__About this exercise__
Your answer should consist of all lines in the listing that hold the word "Google".

__Available records__
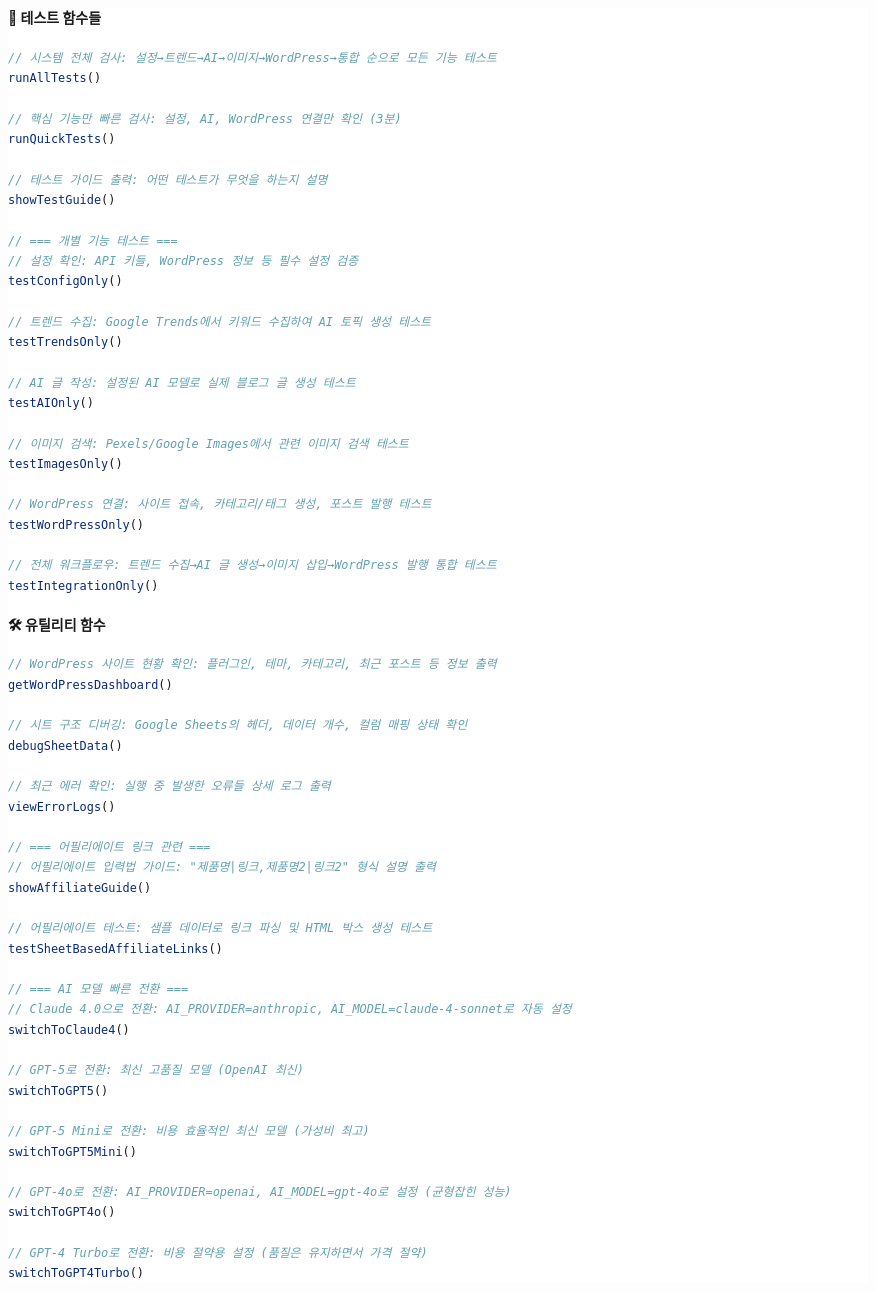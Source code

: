 #### 🧪 테스트 함수들
```javascript
// 시스템 전체 검사: 설정→트렌드→AI→이미지→WordPress→통합 순으로 모든 기능 테스트
runAllTests()

// 핵심 기능만 빠른 검사: 설정, AI, WordPress 연결만 확인 (3분)
runQuickTests()

// 테스트 가이드 출력: 어떤 테스트가 무엇을 하는지 설명
showTestGuide()

// === 개별 기능 테스트 ===
// 설정 확인: API 키들, WordPress 정보 등 필수 설정 검증
testConfigOnly()

// 트렌드 수집: Google Trends에서 키워드 수집하여 AI 토픽 생성 테스트
testTrendsOnly()

// AI 글 작성: 설정된 AI 모델로 실제 블로그 글 생성 테스트
testAIOnly()

// 이미지 검색: Pexels/Google Images에서 관련 이미지 검색 테스트
testImagesOnly()

// WordPress 연결: 사이트 접속, 카테고리/태그 생성, 포스트 발행 테스트
testWordPressOnly()

// 전체 워크플로우: 트렌드 수집→AI 글 생성→이미지 삽입→WordPress 발행 통합 테스트
testIntegrationOnly()
```

#### 🛠️ 유틸리티 함수
```javascript
// WordPress 사이트 현황 확인: 플러그인, 테마, 카테고리, 최근 포스트 등 정보 출력
getWordPressDashboard()

// 시트 구조 디버깅: Google Sheets의 헤더, 데이터 개수, 컬럼 매핑 상태 확인
debugSheetData()

// 최근 에러 확인: 실행 중 발생한 오류들 상세 로그 출력
viewErrorLogs()

// === 어필리에이트 링크 관련 ===
// 어필리에이트 입력법 가이드: "제품명|링크,제품명2|링크2" 형식 설명 출력
showAffiliateGuide()

// 어필리에이트 테스트: 샘플 데이터로 링크 파싱 및 HTML 박스 생성 테스트
testSheetBasedAffiliateLinks()

// === AI 모델 빠른 전환 ===
// Claude 4.0으로 전환: AI_PROVIDER=anthropic, AI_MODEL=claude-4-sonnet로 자동 설정
switchToClaude4()

// GPT-5로 전환: 최신 고품질 모델 (OpenAI 최신)
switchToGPT5()

// GPT-5 Mini로 전환: 비용 효율적인 최신 모델 (가성비 최고)
switchToGPT5Mini()

// GPT-4o로 전환: AI_PROVIDER=openai, AI_MODEL=gpt-4o로 설정 (균형잡힌 성능)
switchToGPT4o()

// GPT-4 Turbo로 전환: 비용 절약용 설정 (품질은 유지하면서 가격 절약)
switchToGPT4Turbo()
```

__Task answer__
// 트렌드 수집: Google Trends에서 키워드 수집하여 AI 토픽 생성 테스트
// 이미지 검색: Pexels/Google Images에서 관련 이미지 검색 테스트
// 시트 구조 디버깅: Google Sheets의 헤더, 데이터 개수, 컬럼 매핑 상태 확인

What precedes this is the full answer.